### WHAT TO WORK ON
A single number is the answer here: how many lines below include "style"?

─── SOURCE RECORDS ───

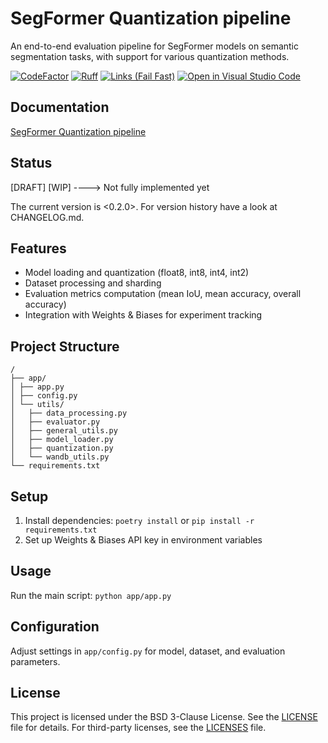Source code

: # SegFormer Quantization pipeline

An end-to-end evaluation pipeline for SegFormer models on semantic segmentation tasks, with support for various quantization methods.

[![CodeFactor](https://www.codefactor.io/repository/github/qte77/SegFormerQuantization/badge)](https://www.codefactor.io/repository/github/qte77/SegFormerQuantization)
[![Ruff](https://github.com/qte77/SegFormerQuantization/actions/workflows/ruff.yml/badge.svg)](https://github.com/qte77/SegFormerQuantization/actions/workflows/ruff.yml)
[![Links (Fail Fast)](https://github.com/qte77/SegFormerQuantization/actions/workflows/links-fail-fast.yml/badge.svg)](https://github.com/qte77/SegFormerQuantization/actions/workflows/links-fail-fast.yml)
[![Open in Visual Studio Code](https://img.shields.io/static/v1?logo=visualstudiocode&label=&message=Open%20in%20Visual%20Studio%20Code&labelColor=2c2c32&color=007acc&logoColor=007acc)](https://open.vscode.dev/qte77/SegFormerQuantization)

## Documentation

[SegFormer Quantization pipeline](https://qte77.github.io/SegFormerQuantization/)

## Status

[DRAFT] [WIP] ----> Not fully implemented yet

The current version is <0.2.0>. For version history have a look at CHANGELOG.md.

## Features

- Model loading and quantization (float8, int8, int4, int2)
- Dataset processing and sharding
- Evaluation metrics computation (mean IoU, mean accuracy, overall accuracy)
- Integration with Weights & Biases for experiment tracking

## Project Structure

```
/
├── app/
│ ├── app.py
│ ├── config.py
│ └── utils/
│   ├── data_processing.py
│   ├── evaluator.py
│   ├── general_utils.py
│   ├── model_loader.py
│   ├── quantization.py
│   └── wandb_utils.py
└── requirements.txt
```
	
## Setup

1. Install dependencies: `poetry install` or `pip install -r requirements.txt`
2. Set up Weights & Biases API key in environment variables

## Usage

Run the main script: `python app/app.py`


## Configuration

Adjust settings in `app/config.py` for model, dataset, and evaluation parameters.

## License

This project is licensed under the BSD 3-Clause License. See the [LICENSE](LICENSE) file for details.
For third-party licenses, see the [LICENSES](LICENSES) file.

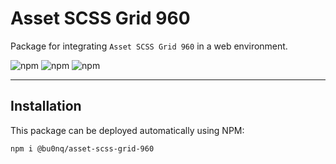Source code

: # Asset SCSS Grid 960

Package for integrating `Asset SCSS Grid 960` in a web environment.

![npm](https://img.shields.io/npm/v/@bu0nq/asset-scss-grid?style=for-the-badge)
![npm](https://img.shields.io/npm/dm/@bu0nq/asset-scss-grid?style=for-the-badge)
![npm](https://img.shields.io/npm/dt/@bu0nq/asset-scss-grid?style=for-the-badge)

___

## Installation

This package can be deployed automatically using NPM:

```
npm i @bu0nq/asset-scss-grid-960
```
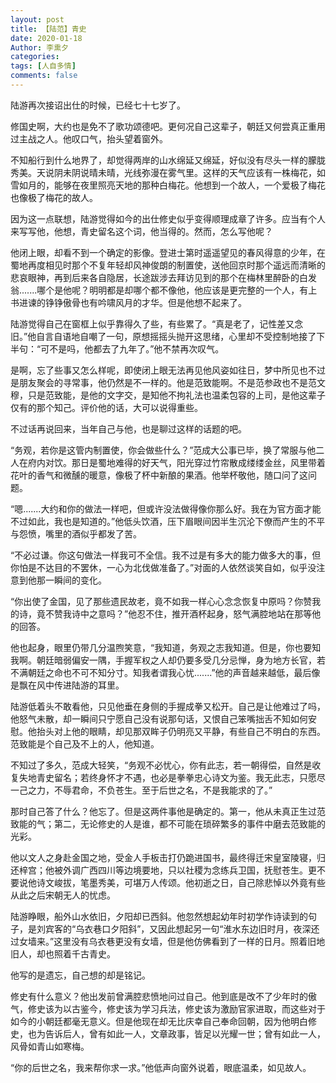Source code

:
 ```yaml
---
layout: post
title: 【陆范】青史
date: 2020-01-18
Author: 李熏夕
categories: 
tags: [人自多情]
comments: false
--- 
```


陆游再次接诏出仕的时候，已经七十七岁了。

修国史啊，大约也是免不了歌功颂德吧。更何况自己这辈子，朝廷又何尝真正重用过主战之人。他叹口气，抬头望着窗外。

不知船行到什么地界了，却觉得两岸的山水绵延又绵延，好似没有尽头一样的朦胧秀美。天说阴未阴说晴未晴，光线弥漫在雾气里。这样的天气应该有一株梅花，如雪如月的，能够在夜里照亮天地的那种白梅花。他想到一个故人，一个爱极了梅花也像极了梅花的故人。

因为这一点联想，陆游觉得如今的出仕修史似乎变得顺理成章了许多。应当有个人来写写他，他想，青史留名这个词，他当得的。然而，怎么写他呢？

他闭上眼，却看不到一个确定的影像。登进士第时遥遥望见的春风得意的少年，在蜀地再度相见时那个不复年轻却风神俊朗的制置使，送他回京时那个遥远而清晰的悲哀眼神，再到后来各自隐居，长途跋涉去拜访见到的那个在梅林里醉卧的白发翁.......哪个是他呢？明明都是却哪个都不像他，他应该是更完整的一个人，有上书进谏的铮铮傲骨也有吟啸风月的才华。但是他想不起来了。

陆游觉得自己在窗框上似乎靠得久了些，有些累了。“真是老了，记性差又念旧。”他自言自语地自嘲了一句，原想摇摇头抛开这思绪，心里却不受控制地接了下半句：“可不是吗，他都去了九年了。”他不禁再次叹气。

是啊，忘了些事又怎么样呢，即使闭上眼无法再见他风姿如往日，梦中所见也不过是朋友聚会的寻常事，他仍然是不一样的。他是范致能啊。不是范参政也不是范文穆，只是范致能，是他的文字交，是知他不拘礼法也温柔包容的上司，是他这辈子仅有的那个知己。评价他的话，大可以说得重些。

不过话再说回来，当年自己与他，也是聊过这样的话题的吧。


“务观，若你是这管内制置使，你会做些什么？”范成大公事已毕，换了常服与他二人在府内对饮。那日是蜀地难得的好天气，阳光穿过竹帘散成缕缕金丝，风里带着花叶的香气和微醺的暖意，像极了杯中新酿的果酒。他举杯敬他，随口问了这问题。

“嗯.......大约和你的做法一样吧，但或许没法做得像你那么好。我在为官方面才能不过如此，我也是知道的。”他低头饮酒，压下眉眼间因半生沉沦下僚而产生的不平与怨愤，嘴里的酒似乎都发了苦。

“不必过谦。你这句做法一样我可不全信。我不过是有多大的能力做多大的事，但你怕是不达目的不罢休，一心为北伐做准备了。”对面的人依然谈笑自如，似乎没注意到他那一瞬间的变化。

“你出使了金国，见了那些遗民故老，竟不如我一样心心念念恢复中原吗？你赞我的诗，竟不赞我诗中之意吗？”他忍不住，推开酒杯起身，怒气满腔地站在那等他的回答。

他也起身，眼里仍带几分温煦笑意，“我知道，务观之志我知道。但是，你也要知我啊。朝廷暗弱偏安一隅，手握军权之人却仍要多受几分忌惮，身为地方长官，若不满朝廷之命也不可不知分寸。知我者谓我心忧.......”他的声音越来越低，最后像是飘在风中传进陆游的耳里。

陆游低着头不敢看他，只见他垂在身侧的手握成拳又松开。自己是让他难过了吗，他怒气未散，却一瞬间只宁愿自己没有说那句话，又恨自己笨嘴拙舌不知如何安慰。他抬头对上他的眼睛，却见那双眸子仍明亮又平静，有些自己不明白的东西。范致能是个自己及不上的人，他知道。

不知过了多久，范成大轻笑，“务观不必忧心，你有此志，若一朝得偿，自然是收复失地青史留名；若终身怀才不遇，也必是拳拳忠心诗文为鉴。我无此志，只愿尽一己之力，不辱君命，不负苍生。至于后世之名，不是我能求的了。”


那时自己答了什么？他忘了。但是这两件事他是确定的。第一，他从未真正生过范致能的气；第二，无论修史的人是谁，都不可能在琐碎繁多的事件中磨去范致能的光彩。

他以文人之身赴金国之地，受金人手板击打仍跪进国书，最终得迁宋皇室陵寝，归还梓宫；他被外调广西四川等边境要地，只以社稷为念练兵卫国，抚慰苍生。更不要说他诗文峻拔，笔墨秀美，可堪万人传颂。他初逝之日，自己除悲悼以外竟有些从此之后宋朝无人的忧虑。

陆游睁眼，船外山水依旧，夕阳却已西斜。他忽然想起幼年时初学作诗读到的句子，是刘宾客的“乌衣巷口夕阳斜”，又因此想起另一句“淮水东边旧时月，夜深还过女墙来。”这里没有乌衣巷更没有女墙，但是他仿佛看到了一样的日月。照着旧地旧人，却也照着千古青史。

他写的是遗忘，自己想的却是铭记。

修史有什么意义？他出发前曾满腔悲愤地问过自己。他到底是改不了少年时的傲气，修史该为以古鉴今，修史该为学习兵法，修史该为激励官家进取，而这些对于如今的小朝廷都毫无意义。但是他现在却无比庆幸自己奉命回朝，因为他明白修史，也为告诉后人，曾有如此一人，文章政事，皆足以光耀一世；曾有如此一人，风骨如青山如寒梅。

“你的后世之名，我来帮你求一求。”他低声向窗外说着，眼底温柔，如见故人。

───

### EXPECTED ANSWER
3